[DATA]
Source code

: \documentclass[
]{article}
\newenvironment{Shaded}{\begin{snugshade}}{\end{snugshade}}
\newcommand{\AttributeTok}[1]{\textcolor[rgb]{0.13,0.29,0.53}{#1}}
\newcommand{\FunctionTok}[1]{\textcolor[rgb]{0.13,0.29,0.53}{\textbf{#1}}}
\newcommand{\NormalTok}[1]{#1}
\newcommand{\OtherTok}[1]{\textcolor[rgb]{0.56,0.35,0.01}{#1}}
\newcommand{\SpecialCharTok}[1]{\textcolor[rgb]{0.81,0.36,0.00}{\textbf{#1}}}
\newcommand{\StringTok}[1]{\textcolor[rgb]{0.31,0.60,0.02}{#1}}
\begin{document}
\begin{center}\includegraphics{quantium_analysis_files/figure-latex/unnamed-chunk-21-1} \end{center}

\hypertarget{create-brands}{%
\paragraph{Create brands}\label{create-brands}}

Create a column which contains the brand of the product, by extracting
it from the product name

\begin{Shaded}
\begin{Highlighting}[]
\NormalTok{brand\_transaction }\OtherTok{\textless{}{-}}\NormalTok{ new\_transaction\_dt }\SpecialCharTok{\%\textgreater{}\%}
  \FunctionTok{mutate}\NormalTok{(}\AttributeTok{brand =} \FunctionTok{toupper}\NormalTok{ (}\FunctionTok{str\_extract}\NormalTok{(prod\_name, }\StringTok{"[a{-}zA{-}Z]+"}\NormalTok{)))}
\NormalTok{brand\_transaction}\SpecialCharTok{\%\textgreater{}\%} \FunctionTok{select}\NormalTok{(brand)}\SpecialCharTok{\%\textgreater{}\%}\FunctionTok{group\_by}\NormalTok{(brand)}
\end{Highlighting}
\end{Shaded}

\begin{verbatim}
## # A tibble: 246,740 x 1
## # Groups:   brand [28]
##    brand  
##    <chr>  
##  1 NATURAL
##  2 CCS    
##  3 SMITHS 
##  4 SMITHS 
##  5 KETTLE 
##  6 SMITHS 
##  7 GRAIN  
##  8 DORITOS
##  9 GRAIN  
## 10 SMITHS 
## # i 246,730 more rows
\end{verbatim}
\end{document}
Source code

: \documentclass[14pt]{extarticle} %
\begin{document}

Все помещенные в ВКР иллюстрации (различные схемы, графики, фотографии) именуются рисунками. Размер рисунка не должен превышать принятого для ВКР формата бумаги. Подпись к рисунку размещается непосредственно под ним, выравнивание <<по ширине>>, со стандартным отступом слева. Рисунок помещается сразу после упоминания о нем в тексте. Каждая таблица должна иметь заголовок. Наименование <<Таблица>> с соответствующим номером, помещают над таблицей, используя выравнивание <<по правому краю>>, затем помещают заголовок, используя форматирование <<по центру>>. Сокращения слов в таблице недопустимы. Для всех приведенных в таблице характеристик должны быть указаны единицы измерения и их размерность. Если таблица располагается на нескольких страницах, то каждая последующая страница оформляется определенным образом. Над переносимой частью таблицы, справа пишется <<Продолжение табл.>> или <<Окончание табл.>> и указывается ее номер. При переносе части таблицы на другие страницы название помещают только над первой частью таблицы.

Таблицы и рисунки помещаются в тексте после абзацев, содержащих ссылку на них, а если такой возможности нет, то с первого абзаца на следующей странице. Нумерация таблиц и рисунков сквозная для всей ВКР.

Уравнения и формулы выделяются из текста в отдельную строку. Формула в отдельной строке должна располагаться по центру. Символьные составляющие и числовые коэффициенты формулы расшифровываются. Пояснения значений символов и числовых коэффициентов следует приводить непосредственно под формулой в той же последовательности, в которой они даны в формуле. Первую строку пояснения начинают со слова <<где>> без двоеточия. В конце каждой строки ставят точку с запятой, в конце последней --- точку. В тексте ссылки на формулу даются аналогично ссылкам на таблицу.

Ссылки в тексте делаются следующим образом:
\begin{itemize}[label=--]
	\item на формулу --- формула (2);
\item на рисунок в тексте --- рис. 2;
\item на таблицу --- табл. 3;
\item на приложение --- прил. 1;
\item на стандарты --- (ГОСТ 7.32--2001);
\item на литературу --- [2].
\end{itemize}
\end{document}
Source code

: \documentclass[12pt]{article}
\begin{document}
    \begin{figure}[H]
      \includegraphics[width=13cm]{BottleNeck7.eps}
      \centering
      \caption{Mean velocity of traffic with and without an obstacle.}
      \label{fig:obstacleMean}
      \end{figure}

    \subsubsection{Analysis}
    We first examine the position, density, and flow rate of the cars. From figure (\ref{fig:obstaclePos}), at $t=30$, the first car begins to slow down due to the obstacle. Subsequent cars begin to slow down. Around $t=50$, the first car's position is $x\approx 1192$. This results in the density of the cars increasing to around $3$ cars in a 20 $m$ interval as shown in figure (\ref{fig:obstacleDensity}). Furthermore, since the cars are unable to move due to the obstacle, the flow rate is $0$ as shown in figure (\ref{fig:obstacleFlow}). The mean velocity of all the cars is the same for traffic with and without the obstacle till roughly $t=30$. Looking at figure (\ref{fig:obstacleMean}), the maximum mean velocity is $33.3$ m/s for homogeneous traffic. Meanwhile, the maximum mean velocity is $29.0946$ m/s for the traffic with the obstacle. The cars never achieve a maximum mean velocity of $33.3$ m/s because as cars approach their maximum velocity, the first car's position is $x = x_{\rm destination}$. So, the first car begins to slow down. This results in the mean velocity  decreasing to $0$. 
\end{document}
[/DATA]
▶ **TASK GOAL**: Start to finish, give the listing again exactly.

▶ **SOLUTION TO THIS PROBLEM**:
Source code

: \documentclass[
]{article}
\newenvironment{Shaded}{\begin{snugshade}}{\end{snugshade}}
\newcommand{\AttributeTok}[1]{\textcolor[rgb]{0.13,0.29,0.53}{#1}}
\newcommand{\FunctionTok}[1]{\textcolor[rgb]{0.13,0.29,0.53}{\textbf{#1}}}
\newcommand{\NormalTok}[1]{#1}
\newcommand{\OtherTok}[1]{\textcolor[rgb]{0.56,0.35,0.01}{#1}}
\newcommand{\SpecialCharTok}[1]{\textcolor[rgb]{0.81,0.36,0.00}{\textbf{#1}}}
\newcommand{\StringTok}[1]{\textcolor[rgb]{0.31,0.60,0.02}{#1}}
\begin{document}
\begin{center}\includegraphics{quantium_analysis_files/figure-latex/unnamed-chunk-21-1} \end{center}

\hypertarget{create-brands}{%
\paragraph{Create brands}\label{create-brands}}

Create a column which contains the brand of the product, by extracting
it from the product name

\begin{Shaded}
\begin{Highlighting}[]
\NormalTok{brand\_transaction }\OtherTok{\textless{}{-}}\NormalTok{ new\_transaction\_dt }\SpecialCharTok{\%\textgreater{}\%}
  \FunctionTok{mutate}\NormalTok{(}\AttributeTok{brand =} \FunctionTok{toupper}\NormalTok{ (}\FunctionTok{str\_extract}\NormalTok{(prod\_name, }\StringTok{"[a{-}zA{-}Z]+"}\NormalTok{)))}
\NormalTok{brand\_transaction}\SpecialCharTok{\%\textgreater{}\%} \FunctionTok{select}\NormalTok{(brand)}\SpecialCharTok{\%\textgreater{}\%}\FunctionTok{group\_by}\NormalTok{(brand)}
\end{Highlighting}
\end{Shaded}

\begin{verbatim}
## # A tibble: 246,740 x 1
## # Groups:   brand [28]
##    brand  
##    <chr>  
##  1 NATURAL
##  2 CCS    
##  3 SMITHS 
##  4 SMITHS 
##  5 KETTLE 
##  6 SMITHS 
##  7 GRAIN  
##  8 DORITOS
##  9 GRAIN  
## 10 SMITHS 
## # i 246,730 more rows
\end{verbatim}
\end{document}
Source code

: \documentclass[14pt]{extarticle} %
\begin{document}

Все помещенные в ВКР иллюстрации (различные схемы, графики, фотографии) именуются рисунками. Размер рисунка не должен превышать принятого для ВКР формата бумаги. Подпись к рисунку размещается непосредственно под ним, выравнивание <<по ширине>>, со стандартным отступом слева. Рисунок помещается сразу после упоминания о нем в тексте. Каждая таблица должна иметь заголовок. Наименование <<Таблица>> с соответствующим номером, помещают над таблицей, используя выравнивание <<по правому краю>>, затем помещают заголовок, используя форматирование <<по центру>>. Сокращения слов в таблице недопустимы. Для всех приведенных в таблице характеристик должны быть указаны единицы измерения и их размерность. Если таблица располагается на нескольких страницах, то каждая последующая страница оформляется определенным образом. Над переносимой частью таблицы, справа пишется <<Продолжение табл.>> или <<Окончание табл.>> и указывается ее номер. При переносе части таблицы на другие страницы название помещают только над первой частью таблицы.

Таблицы и рисунки помещаются в тексте после абзацев, содержащих ссылку на них, а если такой возможности нет, то с первого абзаца на следующей странице. Нумерация таблиц и рисунков сквозная для всей ВКР.

Уравнения и формулы выделяются из текста в отдельную строку. Формула в отдельной строке должна располагаться по центру. Символьные составляющие и числовые коэффициенты формулы расшифровываются. Пояснения значений символов и числовых коэффициентов следует приводить непосредственно под формулой в той же последовательности, в которой они даны в формуле. Первую строку пояснения начинают со слова <<где>> без двоеточия. В конце каждой строки ставят точку с запятой, в конце последней --- точку. В тексте ссылки на формулу даются аналогично ссылкам на таблицу.

Ссылки в тексте делаются следующим образом:
\begin{itemize}[label=--]
	\item на формулу --- формула (2);
\item на рисунок в тексте --- рис. 2;
\item на таблицу --- табл. 3;
\item на приложение --- прил. 1;
\item на стандарты --- (ГОСТ 7.32--2001);
\item на литературу --- [2].
\end{itemize}
\end{document}
Source code

: \documentclass[12pt]{article}
\begin{document}
    \begin{figure}[H]
      \includegraphics[width=13cm]{BottleNeck7.eps}
      \centering
      \caption{Mean velocity of traffic with and without an obstacle.}
      \label{fig:obstacleMean}
      \end{figure}

    \subsubsection{Analysis}
    We first examine the position, density, and flow rate of the cars. From figure (\ref{fig:obstaclePos}), at $t=30$, the first car begins to slow down due to the obstacle. Subsequent cars begin to slow down. Around $t=50$, the first car's position is $x\approx 1192$. This results in the density of the cars increasing to around $3$ cars in a 20 $m$ interval as shown in figure (\ref{fig:obstacleDensity}). Furthermore, since the cars are unable to move due to the obstacle, the flow rate is $0$ as shown in figure (\ref{fig:obstacleFlow}). The mean velocity of all the cars is the same for traffic with and without the obstacle till roughly $t=30$. Looking at figure (\ref{fig:obstacleMean}), the maximum mean velocity is $33.3$ m/s for homogeneous traffic. Meanwhile, the maximum mean velocity is $29.0946$ m/s for the traffic with the obstacle. The cars never achieve a maximum mean velocity of $33.3$ m/s because as cars approach their maximum velocity, the first car's position is $x = x_{\rm destination}$. So, the first car begins to slow down. This results in the mean velocity  decreasing to $0$. 
\end{document}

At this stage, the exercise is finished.